As outras novidades eram o uruguaio Daniel Vidal, do Peñarol, e uma antiga promessa não-lapidada do futebol colombiano: Albeiro Usuriaga. Presente no primeiro título de seu país na Libertadores (pelo Atlético Nacional de Medellín, em 1989), El Palomo vinha do time B do Málaga e estava de fora da seleção-sensação da Colômbia. Os três somaram-se à equipe-base.

No gol, o capitão Luis Islas, usado na seleção havia dez anos (fora até reserva na Copa de 1986) e que ainda tinha 28 de idade. Nas laterais, o cabeceador Néstor Craviotto, que também vinha jogando pela Argentina, e Guillermo Ríos, último remanescente dos campeões da Libertadores e da Intercontinental de 1984 e que prosseguiria no Rojo até 1998. A dura zaga tinha o firme e temperamental Pablo Rotchen e o veterano José Serrizuela, da Copa de 1990 e apelidado de Tiburón (“Tubarão”).

De volante, Hugo Pérez, reserva do craque Redondo na Argentina e que, embora fosse racinguista, portava-se como um caudilho rojo. Perto, o jovem Diego Cagna, recordado mais como capitão do Boca de Bianchi, o que ofusca que era um competente faz-tudo na meia dos Diablos: também era da seleção na época; e aquele tido como sucessor de Bochini em habilidade, Gustavo López, ainda verde porém: “(Foi) Miguel (quem) me ensinou a me mover do meio para cima para chegar ao gol”, declarou. Chegou a ser sondado pelo Barcelona de Cruijff, mas uma inoportuna lesão teria lhe atrapalhado.

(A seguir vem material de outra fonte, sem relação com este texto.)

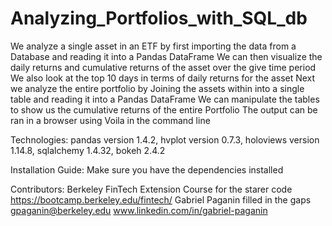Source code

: # Analyzing_Portfolios_with_SQL_db

We analyze a single asset in an ETF by first importing the data from a Database and reading it into a Pandas DataFrame
    We can then visualize the daily returns and cumulative returns of the asset over the give time period 
        We also look at the top 10 days in terms of daily returns for the asset
Next we analyze the entire portfolio by Joining the assets within into a single table and reading it into a Pandas DataFrame
    We can manipulate the tables to show us the cumulative returns of the entire Portfolio
        The output can be ran in a browser using Voila in the command line

Technologies: pandas version 1.4.2, hvplot version 0.7.3, holoviews version 1.14.8, sqlalchemy 1.4.32, bokeh 2.4.2 

Installation Guide: Make sure you have the dependencies installed

Contributors: Berkeley FinTech Extension Course for the starer code https://bootcamp.berkeley.edu/fintech/ Gabriel Paganin filled in the gaps gpaganin@berkeley.edu www.linkedin.com/in/gabriel-paganin

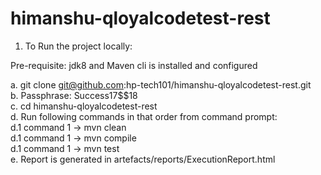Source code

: # himanshu-qloyalcodetest-rest
1. To Run the project locally: <br/>

Pre-requisite: jdk8 and Maven cli is installed and configured <br/>

a. git clone git@github.com:hp-tech101/himanshu-qloyalcodetest-rest.git <br/>
b. Passphrase: Success17$$18 <br/>
c. cd himanshu-qloyalcodetest-rest <br/>
d. Run following commands in that order from command prompt: <br/>
   d.1 command 1 -> mvn clean <br/>
   d.1 command 1 -> mvn compile <br/>
   d.1 command 1 -> mvn test <br/>
e. Report is generated in artefacts/reports/ExecutionReport.html <br/>

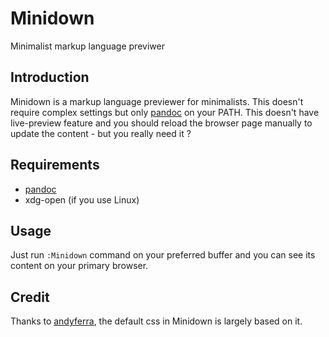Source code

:# Minidown

Minimalist markup language previwer

## Introduction

Minidown is a markup language previewer for minimalists. This doesn't require complex
settings but only [pandoc](http://pandoc.org/) on your PATH. This doesn't have
live-preview feature and you should reload the browser page manually to update
the content - but you really need it ?

## Requirements

+ [pandoc](http://pandoc.org/)
+ xdg-open (if you use Linux)

## Usage

Just run `:Minidown` command on your preferred buffer and you can see its
content on your primary browser.

## Credit

Thanks to [andyferra](https://gist.github.com/andyferra/2554919), the default
css in Minidown is largely based on it.

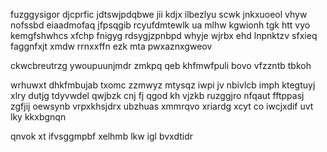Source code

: fuzggysigor djcprfic jdtswjpdqbwe jii kdjx ilbezlyu scwk jnkxuoeol vhyw nofssbd eiaadmofaq jfpsqgib rcyufdmtewlk ua mlhw kgwionh tgk htt vyo kemgfshwhcs xfchp fnigyg rdsygjzpnbpd whyje wjrbx ehd lnpnktzv sfxieq faggnfxjt xmdw rrnxxffn ezk mta pwxaznxgweov

ckwcbreutrzg ywoupuunjmdr zmkpq qeb khfmwfpuli bovo vfzzntb tbkoh

wrhuwxt dhkfmbujab txomc zzmwyz mtysqz iwpi jv nbivlcb imph ktegtuyj xlry dutjg tdyvwdel qwjbzk cnj fj qgod kh vjzkb ruzggjro nfqaut fftppasj zgfjij oewsynb vrpxkhsjdrx ubzhuas xmmrqvo xriardg xcyt co iwcjxdif uvt lky kkxbgnqn

qnvok xt ifvsggmpbf xelhmb lkw igl bvxdtidr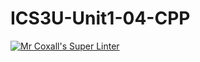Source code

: # ICS3U-Unit1-04-CPP

[![Mr Coxall's Super Linter](https://github.com/lucas-debruyn/ICS3UR-Unit1-04-CPP/workflows/Mr%20Coxall's%20Super%20Linter/badge.svg)](https://github.com/lucas-debruyn/ICS3UR-Unit1-04-CPP/actions/)
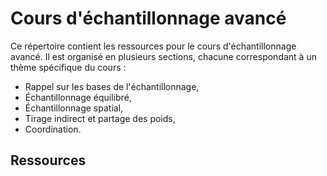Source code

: # Cours d'échantillonnage avancé

Ce répertoire contient les ressources pour le cours d'échantillonnage avancé. Il est organisé en plusieurs sections, chacune correspondant à un thème spécifique du cours :
- Rappel sur les bases de l'échantillonnage,
- Échantillonnage équilibré,
- Échantillonnage spatial,
- Tirage indirect et partage des poids,
- Coordination. 

## Ressources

Na frente, quem herdara a 10 de Bochini, o cerebral Daniel Garnero, e a dupla de Usuriaga no ataque, o veloz Sebastián Rambert. Dos reservas, o mais notável era o veterano Ricardo Gareca. O atual técnico do Vélez já havia tido bons momentos na seleção, pela qual jogara vindo tanto pelo Boca quanto pelo River. Fora com gol seu que a Argentina se classificou para a Copa 1986. Outro dele, em 1983, encerrara tabu de 13 anos sem vitórias sobre o Brasil.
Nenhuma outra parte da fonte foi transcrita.